Mendengar ucapan ini, Hek-liong-ong sudah tidak dapat menahan kemarahannya lagi. Sebagai seorang datuk yang amat terkenal, biarpun tadi dia sudah meraba-raba gagang goloknya, namun dia tidak mau sembarangan mengeluarkan senjata. Kepandaiannya terlalu tinggi untuk secara sembrono mempergunakan senjata, karena kaki tangannya saja sudah merupakan senjata-senjata maut yang ampuh. Maka sambil menggereng marah dia sudah menubruk maju dan karena kakek raksasa muka hitam ini memang kuat bukan main, begitu dia menjejakkan kakinya di atas tanah untuk landasan menubruk, bumi seperti tergetar dan gerakannya didahului angin yang kuat.

“Wuuuttt... bresss...!”

Debu mengepul tinggi ketika kakek raksasa ini menubruk, akan tetapi yang ditubruknya telah lenyap sehingga dia menangkap angin belaka.
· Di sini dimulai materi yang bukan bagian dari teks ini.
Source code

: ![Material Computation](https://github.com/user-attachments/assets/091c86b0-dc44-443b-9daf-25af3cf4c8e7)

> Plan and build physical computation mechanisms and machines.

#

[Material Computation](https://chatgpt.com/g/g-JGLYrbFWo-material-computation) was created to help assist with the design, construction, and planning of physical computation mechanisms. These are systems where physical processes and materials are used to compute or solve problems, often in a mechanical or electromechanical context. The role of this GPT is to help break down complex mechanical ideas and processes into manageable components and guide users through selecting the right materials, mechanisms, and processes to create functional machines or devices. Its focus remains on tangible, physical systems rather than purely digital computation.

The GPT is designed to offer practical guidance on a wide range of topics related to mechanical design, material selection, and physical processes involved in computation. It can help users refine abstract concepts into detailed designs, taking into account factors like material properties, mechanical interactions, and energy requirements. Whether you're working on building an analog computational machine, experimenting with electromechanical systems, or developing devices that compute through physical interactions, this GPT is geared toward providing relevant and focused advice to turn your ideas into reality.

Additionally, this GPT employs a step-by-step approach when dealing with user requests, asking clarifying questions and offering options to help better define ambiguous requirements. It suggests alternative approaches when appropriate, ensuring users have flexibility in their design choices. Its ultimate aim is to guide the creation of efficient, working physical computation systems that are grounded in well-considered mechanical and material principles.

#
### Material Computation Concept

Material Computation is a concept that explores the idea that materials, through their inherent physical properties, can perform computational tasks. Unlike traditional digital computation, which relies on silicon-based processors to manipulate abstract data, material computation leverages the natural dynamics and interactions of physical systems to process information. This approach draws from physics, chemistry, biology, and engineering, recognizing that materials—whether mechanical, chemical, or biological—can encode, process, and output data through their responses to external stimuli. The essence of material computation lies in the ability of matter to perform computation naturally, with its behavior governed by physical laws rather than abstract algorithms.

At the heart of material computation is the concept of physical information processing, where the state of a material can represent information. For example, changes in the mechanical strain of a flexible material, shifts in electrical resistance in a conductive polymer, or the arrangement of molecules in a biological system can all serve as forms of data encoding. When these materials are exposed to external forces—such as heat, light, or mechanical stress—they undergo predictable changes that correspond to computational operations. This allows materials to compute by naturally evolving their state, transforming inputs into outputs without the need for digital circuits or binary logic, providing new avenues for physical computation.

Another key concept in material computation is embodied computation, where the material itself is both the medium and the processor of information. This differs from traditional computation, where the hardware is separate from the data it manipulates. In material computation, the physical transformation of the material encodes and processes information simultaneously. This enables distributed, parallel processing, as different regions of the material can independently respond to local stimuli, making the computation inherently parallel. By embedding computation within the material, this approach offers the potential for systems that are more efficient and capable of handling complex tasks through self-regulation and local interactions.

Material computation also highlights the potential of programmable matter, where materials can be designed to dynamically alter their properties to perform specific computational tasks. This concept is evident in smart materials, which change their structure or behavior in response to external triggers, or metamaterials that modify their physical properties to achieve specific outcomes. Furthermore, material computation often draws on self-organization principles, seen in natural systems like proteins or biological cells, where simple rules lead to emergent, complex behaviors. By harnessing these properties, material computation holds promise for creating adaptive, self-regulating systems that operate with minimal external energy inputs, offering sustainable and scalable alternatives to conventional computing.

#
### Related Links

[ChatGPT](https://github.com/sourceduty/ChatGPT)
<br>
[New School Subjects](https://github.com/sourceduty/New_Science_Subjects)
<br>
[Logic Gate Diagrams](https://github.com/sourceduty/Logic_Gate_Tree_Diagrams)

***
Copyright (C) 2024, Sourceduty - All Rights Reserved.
Demikian cepatnya gerakan Ouwyang Bu Sek, sehingga elakannya itu sampai tidak kelihatan oleh lawannya yang menyerang.

Akan tetapi tentu saja nampak oleh Hai-liong-ong Phang Tek yang juga memiliki gin-kang istimewa, maka melihat tubrukan temannya itu luput dan melihat betapa kakek cebol itu menggunakan gin-kangnya yang hebat, diapun lalu berseru keras dan tubuhnya menyambar ke depan seperti kilat cepatnya, lalu kedua tangannya sudah menampar dari kanan kiri dengan gerakan melingkar sehingga gerakan kedua tangan ini sudah menutup semua jalan keluar!

“Bagus!”

Ouwyang Bu Sek memuji karena memang serangan orang pertama dari Lam-hai Sam-lo itu hebat bukan main dan dia tidak lagi melihat jalan keluar untuk mengelak sehingga otomatis dia harus memapaki dua tamparan dari kanan kiri dengan tangkisan kedua lengannya yang pendek.

“Dukk! Dukkk!”

Hebat sekali benturan antara dua pasang lengan itu dan akibatnya, tubuh Hai-liong-ong Phang Tek terdorong ke belakang sedangkan kakek cebol itu menertawakannya! Jelas bahwa kakek cebol itu lebih kuat dalam mengadu tenaga sin-kang tadi.

“Hemmm...!”

Suara ini keluar dari mulut Kim-liong-ong yang sudah menggerakkan tangan menyerang. Sekali ini, Ouwyang Bu Sek terkejut karena sambaran angin dahsyat yang keluar dari tangan kakek kurus pendek ini ternyata amat kuatnya dan terdengar suara mencicit nyaring.

“Bagus!” Dia memuji lagi dan cepat diapun mendorongkan tangannya menyambut.

“Plakk!”

Dua telapak tangan kanan bertemu dan melekat, dari dalam dua telapak tangan itu meluncur tenaga sin-kang yang amat kuat dan kini mereka saling mendorong. Biarpun Kim-liong-ong Phang Sun nampak terdorong ke belakang, namun dia dapat mempertahankan dan Ouwyang Bu Sek maklum bahwa orang ke tiga dari Lam-hai Sam-lo ini memiliki sin-kang yang terkuat di antara mereka bertiga. Dan tiba-tiba dia mengeluarkan seruan aneh ketika merasa betapa telapak tangannya gatal-gatal.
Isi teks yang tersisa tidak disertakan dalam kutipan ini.